(For more campaign news, go to ELECT.)
Dec. 7 (Bloomberg) -- Mitt Romney, responding to a growing challenge from primary rival Newt Gingrich, said he is ready to draw distinctions with Gingrich as he makes “closing arguments” to Republican voters resisting his candidacy.
The former Massachusetts governor, who has spent most of the year at or near the top of primary polls yet has been unable to lock up a majority, said he doesn’t expect to secure the nomination quickly and is signaling a more aggressive media and retail politicking offensive beginning this month.
“We’re making our closing arguments -- you’ll see me campaigning aggressively,” Romney told reporters in Paradise Valley, Arizona, yesterday where he stopped for the endorsement of former Vice President Dan Quayle and attended a fundraiser. “This will probably take longer than a week or two to sort out.

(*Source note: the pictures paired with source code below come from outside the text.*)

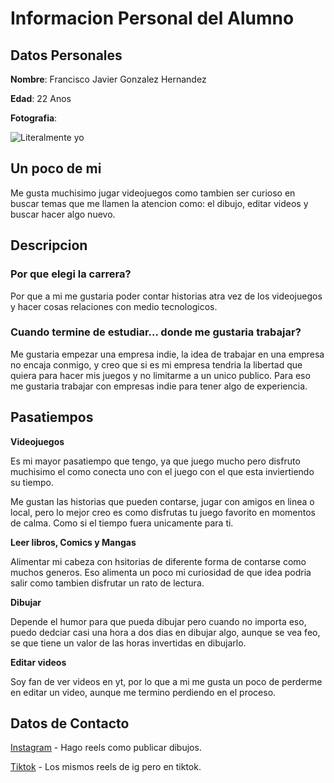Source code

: # Informacion Personal del Alumno

## Datos Personales

**Nombre**: Francisco Javier Gonzalez Hernandez

**Edad**: 22 Anos

**Fotografia**: 

![Literalmente yo](https://drive.google.com/thumbnail?id=12x2KSu3OPIR3ILyl0zAaa6LffKQb_5Pi)

## Un poco de mi

Me gusta muchisimo jugar videojuegos como tambien ser curioso en buscar temas que me llamen la atencion como: el dibujo, editar videos y buscar hacer algo nuevo. 

## Descripcion

### Por que elegi la carrera?

Por que a mi me gustaria poder contar historias atra vez de los videojuegos y hacer cosas relaciones con medio tecnologicos. 

### Cuando termine de estudiar... donde me gustaria trabajar?

Me gustaria empezar una empresa indie, la idea de trabajar en una empresa no encaja conmigo, y creo que si es mi empresa tendria la libertad que quiera para hacer mis juegos y no limitarme a un unico publico. Para eso me gustaria trabajar con empresas indie para tener algo de experiencia.

## Pasatiempos

**Videojuegos**

Es mi mayor pasatiempo que tengo, ya que juego mucho pero disfruto muchisimo el como conecta uno con el juego con el que esta inviertiendo su tiempo. 

Me gustan las historias que pueden contarse, jugar con amigos en linea o local, pero lo mejor creo es como disfrutas tu juego favorito en momentos de calma. Como si el tiempo fuera unicamente para ti.

**Leer libros, Comics y Mangas**

Alimentar mi cabeza con hsitorias de diferente forma de contarse como muchos generos. Eso alimenta un poco mi curiosidad de que idea podria salir como tambien disfrutar un rato de lectura.

**Dibujar**

Depende el humor para que pueda dibujar pero cuando no importa eso, puedo dedciar casi una hora a dos dias en dibujar algo, aunque se vea feo, se que tiene un valor de las horas invertidas en dibujarlo.

**Editar videos**

Soy fan de ver videos en yt, por lo que a mi me gusta un poco de perderme en editar un video, aunque me termino perdiendo en el proceso.

## Datos de Contacto

 [Instagram](https://www.instagram.com/solitaryvessel?igsh=MTd0OHUzdTJ1ODQ5aQ%3D%3D&utm_source=qr) - Hago reels como publicar dibujos.

 [Tiktok](https://www.tiktok.com/@solitaryvessel?_t=8pDDrKqfnXC&_r=1) - Los mismos reels de ig pero en tiktok.
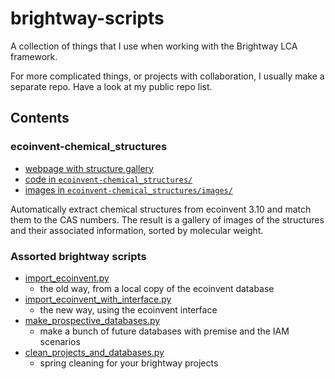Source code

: # brightway-scripts
A collection of things that I use when working with the Brightway LCA framework.

For more complicated things, or projects with collaboration, I usually make a separate repo. Have a look at my public repo list.

## Contents

### ecoinvent-chemical_structures
- [webpage with structure gallery](https://stew-mcd.github.io/brightway-scripts/ecoinvent-chemical_structures_gallery.html)
- [code in `ecoinvent-chemical_structures/`](ecoinvent-chemical_structures)
- [images in `ecoinvent-chemical_structures/images/`](ecoinvent-chemical_structures/structures)

Automatically extract chemical structures from ecoinvent 3.10 and match them to the CAS numbers. The result is a gallery of images of the structures and their associated information, sorted by molecular weight.

### Assorted brightway scripts

- [import_ecoinvent.py](import_ecoinvent.py) 
  - the old way, from a local copy of the ecoinvent database
- [import_ecoinvent_with_interface.py](import_ecoinvent_with_interface.py)
  - the new way, using the ecoinvent interface
- [make_prospective_databases.py](make_prospective_databases.py)
  - make a bunch of future databases with premise and the IAM scenarios
- [clean_projects_and_databases.py](clean_projects_and_databases.py)
  - spring cleaning for your brightway projects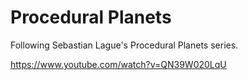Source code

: # Procedural Planets

Following Sebastian Lague's Procedural Planets series.

<https://www.youtube.com/watch?v=QN39W020LqU>
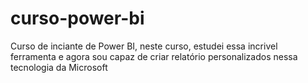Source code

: # curso-power-bi

Curso de inciante de Power BI, neste curso, estudei essa incrivel ferramenta e agora sou capaz de criar relatório personalizados nessa tecnologia da Microsoft
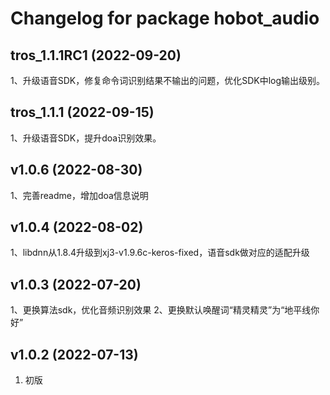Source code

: # Changelog for package hobot_audio

tros_1.1.1RC1 (2022-09-20)
------------------

1、升级语音SDK，修复命令词识别结果不输出的问题，优化SDK中log输出级别。


tros_1.1.1 (2022-09-15)
------------------

1、升级语音SDK，提升doa识别效果。


v1.0.6 (2022-08-30)
------------------

1、完善readme，增加doa信息说明



v1.0.4 (2022-08-02)
------------------

1、libdnn从1.8.4升级到xj3-v1.9.6c-keros-fixed，语音sdk做对应的适配升级



v1.0.3 (2022-07-20)
------------------

1、更换算法sdk，优化音频识别效果
2、更换默认唤醒词“精灵精灵”为“地平线你好”



v1.0.2 (2022-07-13)
------------------

1. 初版


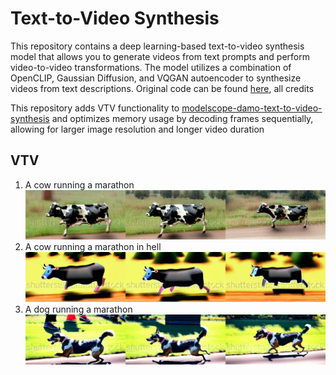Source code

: # Text-to-Video Synthesis

This repository contains a deep learning-based text-to-video synthesis model that allows you to generate videos from text prompts and perform video-to-video transformations. The model utilizes a combination of OpenCLIP, Gaussian Diffusion, and VQGAN autoencoder to synthesize videos from text descriptions. Original code can be found [here](https://huggingface.co/damo-vilab/modelscope-damo-text-to-video-synthesis), all credits 


This repository adds VTV functionality to [modelscope-damo-text-to-video-synthesis](https://huggingface.co/damo-vilab/modelscope-damo-text-to-video-synthesis) and optimizes memory usage by decoding frames sequentially,
allowing for larger image resolution and longer video duration

## VTV

1. A cow running a marathon
![](samples/cow.png?raw=true)
2. A cow running a marathon in hell
![](samples/hell_cow.png?raw=true)
3. A dog running a marathon
![](samples/dog.png?raw=true)
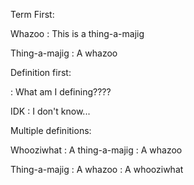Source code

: Term First:

Whazoo
:   This is a thing\-a\-majig

Thing\-a\-majig
:   A whazoo

Definition first:

:   What am I defining????

IDK
:   I don't know\.\.\.

Multiple definitions:

Whooziwhat
:   A thing\-a\-majig
:   A whazoo

Thing\-a\-majig
:   A whazoo
:   A whooziwhat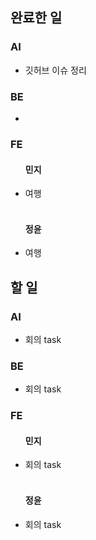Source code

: <h2>완료한 일</h2>
<h3>AI</h3>
<ul>
  <li>깃허브 이슈 정리</li>
</ul>

<h3>BE</h3>
<ul>
  <li></li>
</ul>

<h3>FE</h3>
<ul>
  <h4>민지</h4>
  <li>여행</li>
  <br>
  <h4>정윤</h4>
  <li>여행</li>
</ul>

<h2>할 일</h2>
<h3>AI</h3>
<ul>
  <li>회의 task</li>
</ul>

<h3>BE</h3>
<ul>
  <li>회의 task</li>
</ul>

<h3>FE</h3>
<ul>
  <h4>민지</h4>
  <li>회의 task</li>
  <br>
  <h4>정윤</h4>
  <li>회의 task</li>
</ul>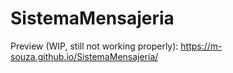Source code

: # SistemaMensajeria
Preview (WIP, still not working properly):
https://m-souza.github.io/SistemaMensajeria/
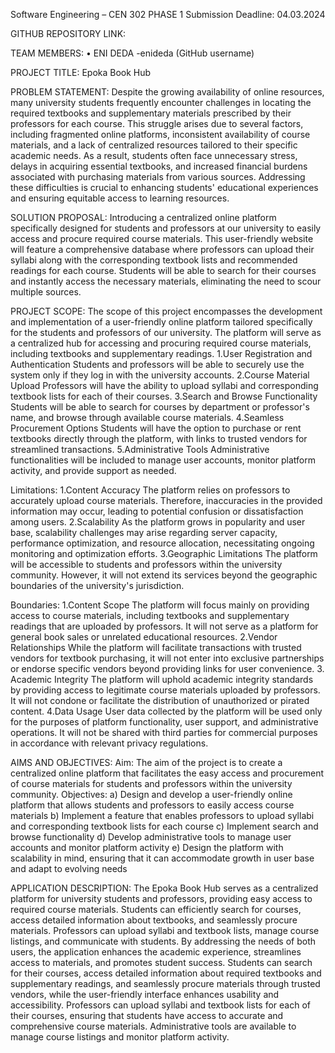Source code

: Software Engineering – CEN 302
PHASE 1
Submission Deadline: 04.03.2024


GITHUB REPOSITORY LINK:


TEAM MEMBERS:
•	ENI DEDA 
-enideda (GitHub username)

PROJECT TITLE:
Epoka Book Hub

PROBLEM STATEMENT:
Despite the growing availability of online resources, many university students frequently encounter challenges in locating the required textbooks and supplementary materials prescribed by their professors for each course. This struggle arises due to several factors, including fragmented online platforms, inconsistent availability of course materials, and a lack of centralized resources tailored to their specific academic needs. As a result, students often face unnecessary stress, delays in acquiring essential textbooks, and increased financial burdens associated with purchasing materials from various sources. Addressing these difficulties is crucial to enhancing students' educational experiences and ensuring equitable access to learning resources.

SOLUTION PROPOSAL:
Introducing a centralized online platform specifically designed for students and professors at our university to easily access and procure required course materials. This user-friendly website will feature a comprehensive database where professors can upload their syllabi along with the corresponding textbook lists and recommended readings for each course. Students will be able to search for their courses and instantly access the necessary materials, eliminating the need to scour multiple sources.


PROJECT SCOPE:
The scope of this project encompasses the development and implementation of a user-friendly online platform tailored specifically for the students and professors of our university. The platform will serve as a centralized hub for accessing and procuring required course materials, including textbooks and supplementary readings.
1.User Registration and Authentication
Students and professors will be able to securely use the system only if they log in with the university accounts.
2.Course Material Upload
Professors will have the ability to upload syllabi and corresponding textbook lists for each of their courses.
3.Search and Browse Functionality
Students will be able to search for courses by department or professor's name, and browse through available course materials.
4.Seamless Procurement Options
Students will have the option to purchase or rent textbooks directly through the platform, with links to trusted vendors for streamlined transactions.
5.Administrative Tools
Administrative functionalities will be included to manage user accounts, monitor platform activity, and provide support as needed.

Limitations:
1.Content Accuracy
The platform relies on professors to accurately upload course materials. Therefore, inaccuracies in the provided information may occur, leading to potential confusion or dissatisfaction among users.
2.Scalability
As the platform grows in popularity and user base, scalability challenges may arise regarding server capacity, performance optimization, and resource allocation, necessitating ongoing monitoring and optimization efforts.
3.Geographic Limitations
The platform will be accessible to students and professors within the university community. However, it will not extend its services beyond the geographic boundaries of the university's jurisdiction.

Boundaries:
1.Content Scope
The platform will focus mainly on providing access to course materials, including textbooks and supplementary readings that are uploaded by professors. It will not serve as a platform for general book sales or unrelated educational resources.
2.Vendor Relationships
While the platform will facilitate transactions with trusted vendors for textbook purchasing, it will not enter into exclusive partnerships or endorse specific vendors beyond providing links for user convenience.
3. Academic Integrity
The platform will uphold academic integrity standards by providing access to legitimate course materials uploaded by professors. It will not condone or facilitate the distribution of unauthorized or pirated content.
4.Data Usage
User data collected by the platform will be used only for the purposes of platform functionality, user support, and administrative operations. It will not be shared with third parties for commercial purposes in accordance with relevant privacy regulations.

AIMS AND OBJECTIVES:
Aim:
The aim of the project is to create a centralized online platform that facilitates the easy access and procurement of course materials for students and professors within the university community.
Objectives:
a)	Design and develop a user-friendly online platform that allows students and professors to easily access course materials
b)	Implement a feature that enables professors to upload syllabi and corresponding textbook lists for each course
c)	Implement search and browse functionality
d)	Develop administrative tools to manage user accounts and monitor platform activity
e)	Design the platform with scalability in mind, ensuring that it can accommodate growth in user base and adapt to evolving needs

APPLICATION DESCRIPTION:
The Epoka Book Hub serves as a centralized platform for university students and professors, providing easy access to required course materials. Students can efficiently search for courses, access detailed information about textbooks, and seamlessly procure materials. Professors can upload syllabi and textbook lists, manage course listings, and communicate with students. By addressing the needs of both users, the application enhances the academic experience, streamlines access to materials, and promotes student success.
Students can search for their courses, access detailed information about required textbooks and supplementary readings, and seamlessly procure materials through trusted vendors, while the user-friendly interface enhances usability and accessibility.
Professors can upload syllabi and textbook lists for each of their courses, ensuring that students have access to accurate and comprehensive course materials. Administrative tools are available to manage course listings and monitor platform activity.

My expectation is that this is going to be a campaign that’s going to go on for a while, and I expect to win it.”
Romney’s push comes as Gingrich surges in polls just four weeks from the first primary contest. A Washington Post-ABC News poll run Nov. 30 to Dec. 4 showed Gingrich, a former U.S. House speaker, with a comfortable lead in Iowa, where caucuses start the nominating process on Jan. 3.
Gingrich, whose campaign was near collapse a few months ago, drew 33 percent of the voters in the poll, compared with 18 percent for both Romney and Texas Representative Ron Paul.
Romney, who has focused most of his campaign attacks on President Barack Obama, sounded a more confrontational tone against Gingrich yesterday, calling him a career politician and “insider,” and promising to be “loud and clear” in highlighting the contrasts between himself and the former Georgia congressman.
“Speaker Gingrich is a friend,” Romney told Fox’s Neil Cavuto in an interview. “I respect him, but we have very different life experiences, and if the American people believe that what we need is someone who’s spent the last 40 years or so in Washington, D.C., working as an insider, why he’s the right guy. America needs a leader right now -- not so much someone who’s an insider.”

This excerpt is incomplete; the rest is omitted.